● Data for this task
- - - - - - -

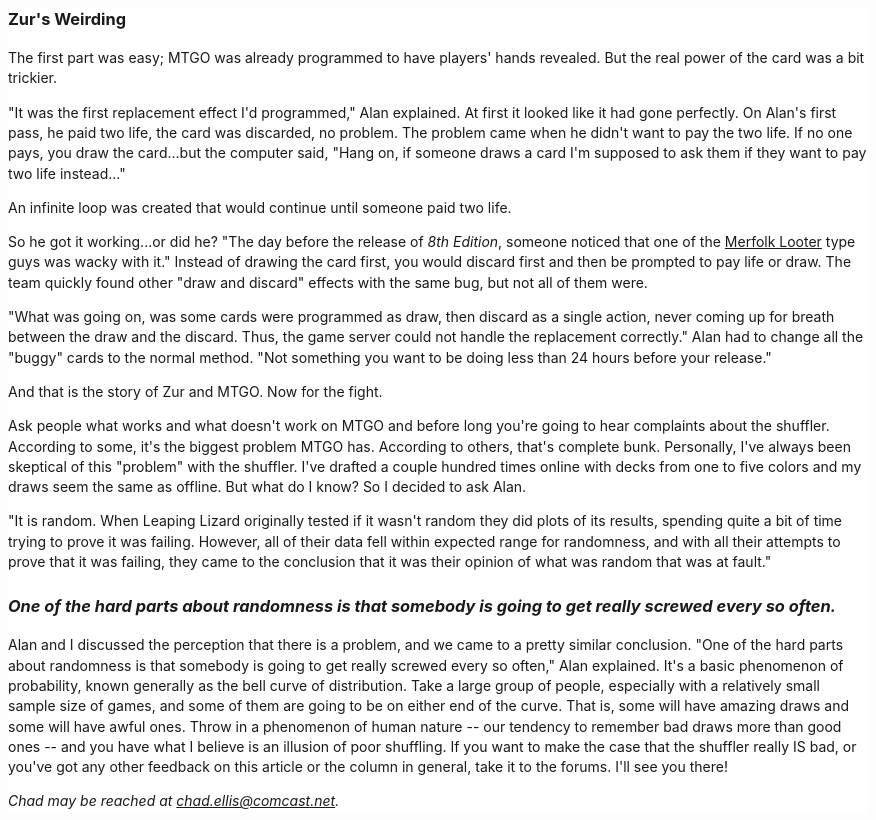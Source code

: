 ### Zur's Weirding


The first part was easy; MTGO was already programmed to have players' hands revealed. But the real power of the card was a bit trickier.


"It was the first replacement effect I'd programmed," Alan explained. At first it looked like it had gone perfectly. On Alan's first pass, he paid two life, the card was discarded, no problem. The problem came when he didn't want to pay the two life. If no one pays, you draw the card...but the computer said, "Hang on, if someone draws a card I'm supposed to ask them if they want to pay two life instead..."


An infinite loop was created that would continue until someone paid two life.


So he got it working...or did he? "The day before the release of *8th Edition*, someone noticed that one of the [Merfolk Looter](https://gatherer.wizards.com/Pages/Card/Details.aspx?name=Merfolk+Looter) type guys was wacky with it." Instead of drawing the card first, you would discard first and then be prompted to pay life or draw. The team quickly found other "draw and discard" effects with the same bug, but not all of them were.


"What was going on, was some cards were programmed as draw, then discard as a single action, never coming up for breath between the draw and the discard. Thus, the game server could not handle the replacement correctly." Alan had to change all the "buggy" cards to the normal method. "Not something you want to be doing less than 24 hours before your release."


And that is the story of Zur and MTGO. Now for the fight.


Ask people what works and what doesn't work on MTGO and before long you're going to hear complaints about the shuffler. According to some, it's the biggest problem MTGO has. According to others, that's complete bunk. Personally, I've always been skeptical of this "problem" with the shuffler. I've drafted a couple hundred times online with decks from one to five colors and my draws seem the same as offline. But what do I know? So I decided to ask Alan.


"It is random. When Leaping Lizard originally tested if it wasn't random they did plots of its results, spending quite a bit of time trying to prove it was failing. However, all of their data fell within expected range for randomness, and with all their attempts to prove that it was failing, they came to the conclusion that it was their opinion of what was random that was at fault."


### *One of the hard parts about randomness is that somebody is going to get really screwed every so often.*


Alan and I discussed the perception that there is a problem, and we came to a pretty similar conclusion. "One of the hard parts about randomness is that somebody is going to get really screwed every so often," Alan explained. It's a basic phenomenon of probability, known generally as the bell curve of distribution. Take a large group of people, especially with a relatively small sample size of games, and some of them are going to be on either end of the curve. That is, some will have amazing draws and some will have awful ones. Throw in a phenomenon of human nature -- our tendency to remember bad draws more than good ones -- and you have what I believe is an illusion of poor shuffling. If you want to make the case that the shuffler really IS bad, or you've got any other feedback on this article or the column in general, take it to the forums. I'll see you there!


*Chad may be reached at chad.ellis@comcast.net.*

- - - - - - -

● Task goal
Every line above from the line with "going on, was" to the line with "### *One of", both included, must be reproduced exactly, and no other line may appear.

● Solution to this problem
"What was going on, was some cards were programmed as draw, then discard as a single action, never coming up for breath between the draw and the discard. Thus, the game server could not handle the replacement correctly." Alan had to change all the "buggy" cards to the normal method. "Not something you want to be doing less than 24 hours before your release."


And that is the story of Zur and MTGO. Now for the fight.


Ask people what works and what doesn't work on MTGO and before long you're going to hear complaints about the shuffler. According to some, it's the biggest problem MTGO has. According to others, that's complete bunk. Personally, I've always been skeptical of this "problem" with the shuffler. I've drafted a couple hundred times online with decks from one to five colors and my draws seem the same as offline. But what do I know? So I decided to ask Alan.


"It is random. When Leaping Lizard originally tested if it wasn't random they did plots of its results, spending quite a bit of time trying to prove it was failing. However, all of their data fell within expected range for randomness, and with all their attempts to prove that it was failing, they came to the conclusion that it was their opinion of what was random that was at fault."


### *One of the hard parts about randomness is that somebody is going to get really screwed every so often.*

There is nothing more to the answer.